EXERCISE REQUIREMENTS: Up to and including the line that contains "Bu kılavuz, MesChain-Sync", reproduce every line exactly, beginning with the first line below.
==== SUPPLIED ENTRIES
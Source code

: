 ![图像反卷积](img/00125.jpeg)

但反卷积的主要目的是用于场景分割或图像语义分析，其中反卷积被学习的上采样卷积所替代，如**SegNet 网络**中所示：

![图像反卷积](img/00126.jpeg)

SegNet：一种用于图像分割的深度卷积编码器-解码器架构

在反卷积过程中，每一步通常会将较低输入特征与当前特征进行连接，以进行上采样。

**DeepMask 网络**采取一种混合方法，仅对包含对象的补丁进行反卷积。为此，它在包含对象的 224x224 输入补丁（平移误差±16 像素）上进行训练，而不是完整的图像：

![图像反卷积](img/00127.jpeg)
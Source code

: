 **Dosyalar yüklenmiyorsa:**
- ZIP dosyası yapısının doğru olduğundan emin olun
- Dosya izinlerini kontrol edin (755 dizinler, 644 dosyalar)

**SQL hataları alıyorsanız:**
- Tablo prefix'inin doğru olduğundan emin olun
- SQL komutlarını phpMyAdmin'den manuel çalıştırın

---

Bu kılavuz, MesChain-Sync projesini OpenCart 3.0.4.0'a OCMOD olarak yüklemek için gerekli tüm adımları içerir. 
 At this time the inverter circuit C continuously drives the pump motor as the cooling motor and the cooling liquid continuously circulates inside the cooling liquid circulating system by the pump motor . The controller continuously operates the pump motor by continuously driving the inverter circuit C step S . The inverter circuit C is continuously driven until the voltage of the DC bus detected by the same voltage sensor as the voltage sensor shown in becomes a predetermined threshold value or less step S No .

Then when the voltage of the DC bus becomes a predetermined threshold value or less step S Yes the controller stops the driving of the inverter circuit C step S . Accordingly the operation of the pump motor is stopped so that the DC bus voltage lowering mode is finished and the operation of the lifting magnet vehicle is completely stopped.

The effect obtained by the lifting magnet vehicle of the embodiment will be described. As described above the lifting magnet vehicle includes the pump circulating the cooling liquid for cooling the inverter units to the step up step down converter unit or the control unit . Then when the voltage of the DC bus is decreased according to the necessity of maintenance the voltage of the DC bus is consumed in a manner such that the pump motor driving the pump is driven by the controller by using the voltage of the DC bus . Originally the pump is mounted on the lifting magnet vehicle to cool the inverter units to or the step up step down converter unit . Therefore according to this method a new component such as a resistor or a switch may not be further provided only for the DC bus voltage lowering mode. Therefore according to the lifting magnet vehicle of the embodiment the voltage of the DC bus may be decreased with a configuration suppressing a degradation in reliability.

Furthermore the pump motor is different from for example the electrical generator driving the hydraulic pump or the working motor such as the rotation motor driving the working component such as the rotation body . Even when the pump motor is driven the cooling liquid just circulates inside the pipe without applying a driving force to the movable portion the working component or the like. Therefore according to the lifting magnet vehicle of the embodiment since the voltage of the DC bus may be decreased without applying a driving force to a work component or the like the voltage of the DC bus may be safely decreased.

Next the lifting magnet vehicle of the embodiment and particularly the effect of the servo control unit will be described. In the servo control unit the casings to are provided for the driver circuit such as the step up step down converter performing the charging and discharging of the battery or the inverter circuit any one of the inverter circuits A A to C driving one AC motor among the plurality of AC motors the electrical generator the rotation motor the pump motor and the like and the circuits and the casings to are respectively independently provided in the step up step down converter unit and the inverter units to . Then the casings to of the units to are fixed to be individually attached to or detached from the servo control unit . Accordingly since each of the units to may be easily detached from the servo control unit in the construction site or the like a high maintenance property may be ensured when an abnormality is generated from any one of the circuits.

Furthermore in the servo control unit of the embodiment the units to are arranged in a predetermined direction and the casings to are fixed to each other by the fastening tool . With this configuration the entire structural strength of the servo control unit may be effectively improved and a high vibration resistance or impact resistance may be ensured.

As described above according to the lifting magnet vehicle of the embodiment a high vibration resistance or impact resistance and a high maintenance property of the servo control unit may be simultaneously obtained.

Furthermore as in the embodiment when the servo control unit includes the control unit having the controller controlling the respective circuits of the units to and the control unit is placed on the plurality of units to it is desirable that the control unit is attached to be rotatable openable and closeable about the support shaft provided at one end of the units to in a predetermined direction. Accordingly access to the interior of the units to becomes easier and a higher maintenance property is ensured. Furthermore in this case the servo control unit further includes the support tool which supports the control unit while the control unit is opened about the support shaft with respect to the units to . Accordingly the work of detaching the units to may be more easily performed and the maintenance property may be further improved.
========
YOUR SOLUTION:
Source code

: ![图像反卷积](img/00125.jpeg)

但反卷积的主要目的是用于场景分割或图像语义分析，其中反卷积被学习的上采样卷积所替代，如**SegNet 网络**中所示：

![图像反卷积](img/00126.jpeg)

SegNet：一种用于图像分割的深度卷积编码器-解码器架构

在反卷积过程中，每一步通常会将较低输入特征与当前特征进行连接，以进行上采样。

**DeepMask 网络**采取一种混合方法，仅对包含对象的补丁进行反卷积。为此，它在包含对象的 224x224 输入补丁（平移误差±16 像素）上进行训练，而不是完整的图像：

![图像反卷积](img/00127.jpeg)
Source code

: **Dosyalar yüklenmiyorsa:**
- ZIP dosyası yapısının doğru olduğundan emin olun
- Dosya izinlerini kontrol edin (755 dizinler, 644 dosyalar)

**SQL hataları alıyorsanız:**
- Tablo prefix'inin doğru olduğundan emin olun
- SQL komutlarını phpMyAdmin'den manuel çalıştırın

---

Bu kılavuz, MesChain-Sync projesini OpenCart 3.0.4.0'a OCMOD olarak yüklemek için gerekli tüm adımları içerir. 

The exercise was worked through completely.